Three independent checks before every consequential action. All three must pass. This is prevention — the action doesn't execute until the gates open.
Is the agent following its expected workflow? Compare the current execution trace against registered baselines. If a required step was skipped (e.g., verify_identity before approve_payment) — blocked.
Uses: context graphs, workflow baselines, drift detector
Is the driving data clean? Check taint labels on all data flowing into this decision. If any input is UNTRUSTED and the action is privileged (write, pay, deploy) — blocked.
Uses: taint propagation, 6-level trust taxonomy
Has this session accumulated too much risk? Track cumulative risk score with time-decay. If the session has had multiple suspicious calls or blocks — this action is blocked even if it looks clean in isolation.
Uses: session risk accumulator, time-decay scoring
Not every tool call triggers the safety gates. Read operations pass through normally. The gates activate for actions that are irreversible, financial, or destructive.
Any database mutation
Outbound communication
Financial transfers
Payment approvals
Code deployment
Data deletion
Every agent session builds a directed acyclic graph of tool calls, data flows, and decisions.

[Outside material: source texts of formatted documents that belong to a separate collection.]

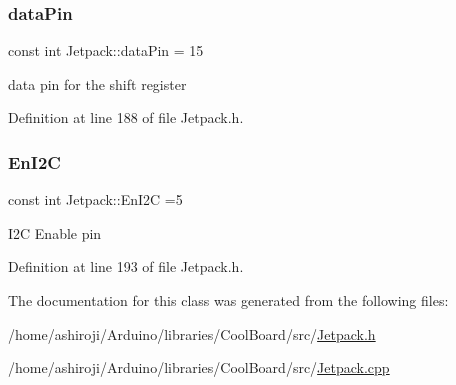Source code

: \subsubsection{\texorpdfstring{data\+Pin}{dataPin}}
{\footnotesize\ttfamily const int Jetpack\+::data\+Pin = 15\hspace{0.3cm}{\ttfamily [private]}}

data pin for the shift register 

Definition at line 188 of file Jetpack.\+h.

\mbox{\label{class_jetpack_a81df984fb4cea98c71aa1a1cfcdfe814}} 
\subsubsection{\texorpdfstring{En\+I2C}{EnI2C}}
{\footnotesize\ttfamily const int Jetpack\+::\+En\+I2C =5\hspace{0.3cm}{\ttfamily [private]}}

I2C Enable pin 

Definition at line 193 of file Jetpack.\+h.



The documentation for this class was generated from the following files\+:\begin{DoxyCompactItemize}
\item 
/home/ashiroji/\+Arduino/libraries/\+Cool\+Board/src/\hyperlink{_jetpack_8h}{Jetpack.\+h}\item 
/home/ashiroji/\+Arduino/libraries/\+Cool\+Board/src/\hyperlink{_jetpack_8cpp}{Jetpack.\+cpp}\end{DoxyCompactItemize}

The graph records what happened, what data flowed where, and what credentials were used at each step.
The drift detector compares the live graph against registered baselines. Expected workflow for "loan evaluation": pull credit score, then verify identity, then check balance, then approve. If the agent skips verify_identity — the drift detector catches it before the approval executes.
Register expected workflows: email summarization, loan evaluation, data pipelines. Each baseline defines required steps, forbidden steps, and ordering constraints. The system checks conformance at every step.
3 built-in baselines. Add custom baselines via API or dashboard.